* _EXERCISE_
Read through the lines below for the string "Direct" and copy each one that has it.

* _DATA UNDER STUDY_
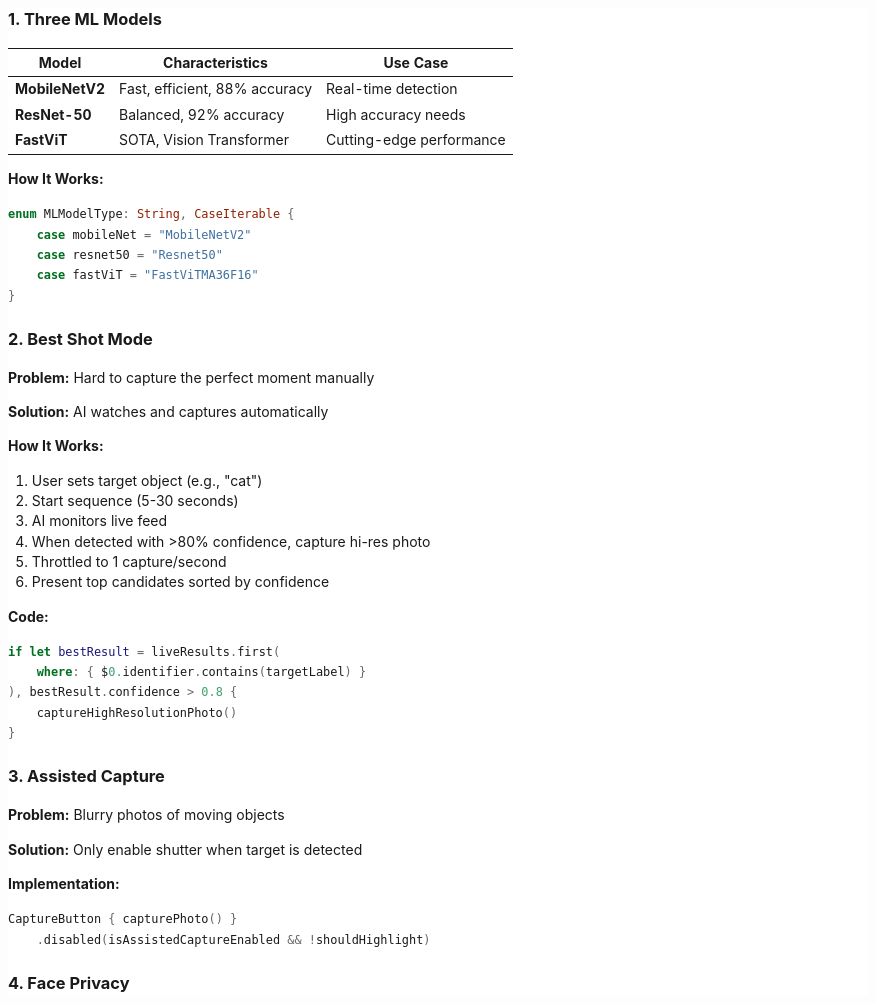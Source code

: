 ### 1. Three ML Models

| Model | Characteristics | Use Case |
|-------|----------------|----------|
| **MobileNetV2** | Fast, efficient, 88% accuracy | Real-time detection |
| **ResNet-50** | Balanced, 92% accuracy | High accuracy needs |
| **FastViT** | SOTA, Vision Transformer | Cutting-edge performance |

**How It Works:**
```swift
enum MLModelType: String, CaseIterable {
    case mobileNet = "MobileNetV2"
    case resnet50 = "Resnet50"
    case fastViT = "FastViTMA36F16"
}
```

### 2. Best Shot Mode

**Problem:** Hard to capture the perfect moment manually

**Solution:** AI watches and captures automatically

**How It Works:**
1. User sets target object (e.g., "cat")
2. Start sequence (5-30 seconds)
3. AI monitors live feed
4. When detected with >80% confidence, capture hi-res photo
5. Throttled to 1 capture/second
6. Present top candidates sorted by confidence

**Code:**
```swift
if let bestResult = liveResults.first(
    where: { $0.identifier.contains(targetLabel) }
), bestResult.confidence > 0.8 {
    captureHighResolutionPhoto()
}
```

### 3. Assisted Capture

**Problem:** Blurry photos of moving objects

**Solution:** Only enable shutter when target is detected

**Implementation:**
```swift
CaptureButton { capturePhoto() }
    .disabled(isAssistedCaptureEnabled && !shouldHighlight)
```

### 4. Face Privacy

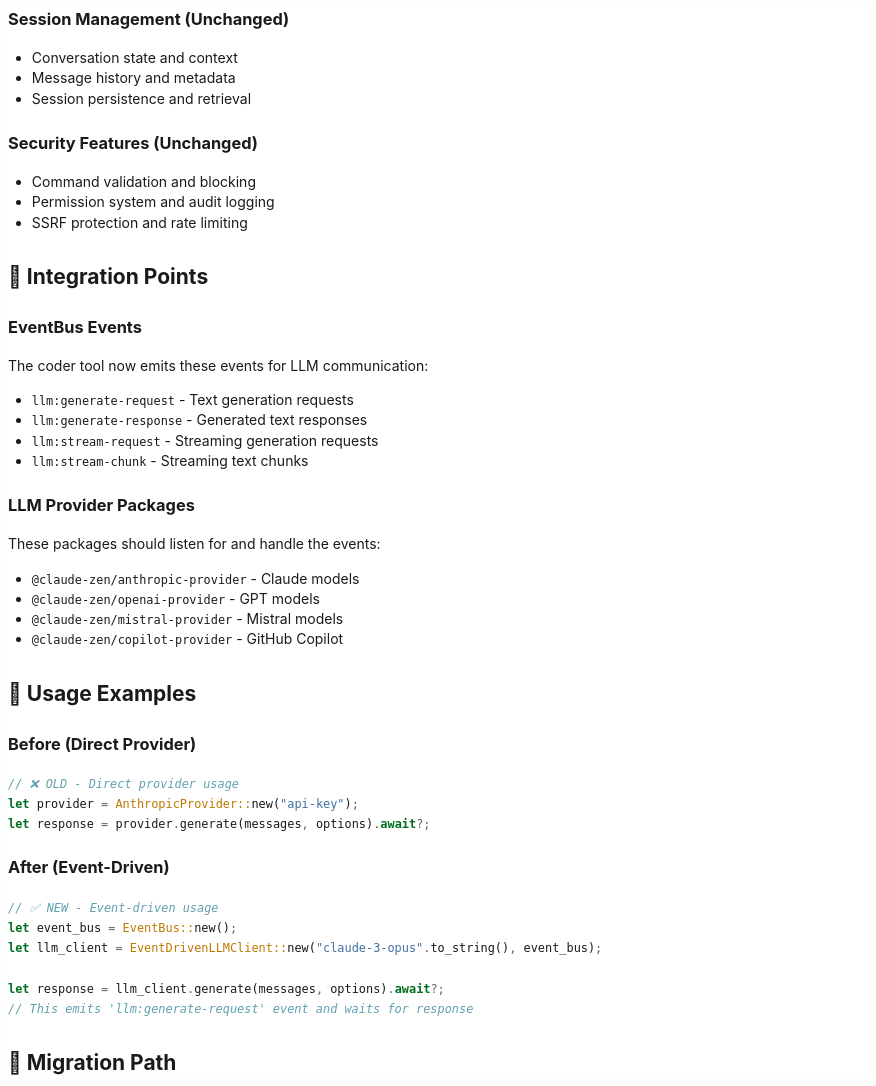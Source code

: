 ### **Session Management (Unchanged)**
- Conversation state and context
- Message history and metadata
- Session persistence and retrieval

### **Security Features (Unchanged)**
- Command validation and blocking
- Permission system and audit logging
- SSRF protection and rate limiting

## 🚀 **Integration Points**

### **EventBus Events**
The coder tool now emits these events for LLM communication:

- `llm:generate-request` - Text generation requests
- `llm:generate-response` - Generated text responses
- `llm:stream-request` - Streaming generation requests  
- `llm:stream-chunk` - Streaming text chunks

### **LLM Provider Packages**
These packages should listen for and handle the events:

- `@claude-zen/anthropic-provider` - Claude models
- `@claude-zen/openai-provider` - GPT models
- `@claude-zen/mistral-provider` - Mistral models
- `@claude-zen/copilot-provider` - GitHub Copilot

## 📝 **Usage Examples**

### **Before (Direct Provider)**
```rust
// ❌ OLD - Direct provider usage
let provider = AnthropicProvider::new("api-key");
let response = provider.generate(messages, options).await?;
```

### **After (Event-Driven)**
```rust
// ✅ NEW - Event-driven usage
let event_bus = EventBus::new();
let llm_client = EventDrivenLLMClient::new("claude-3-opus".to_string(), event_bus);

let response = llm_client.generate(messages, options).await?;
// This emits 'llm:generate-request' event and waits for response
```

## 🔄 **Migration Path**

* _ANSWER FOR THE TASK_
### **Before (Direct Provider)**
// ❌ OLD - Direct provider usage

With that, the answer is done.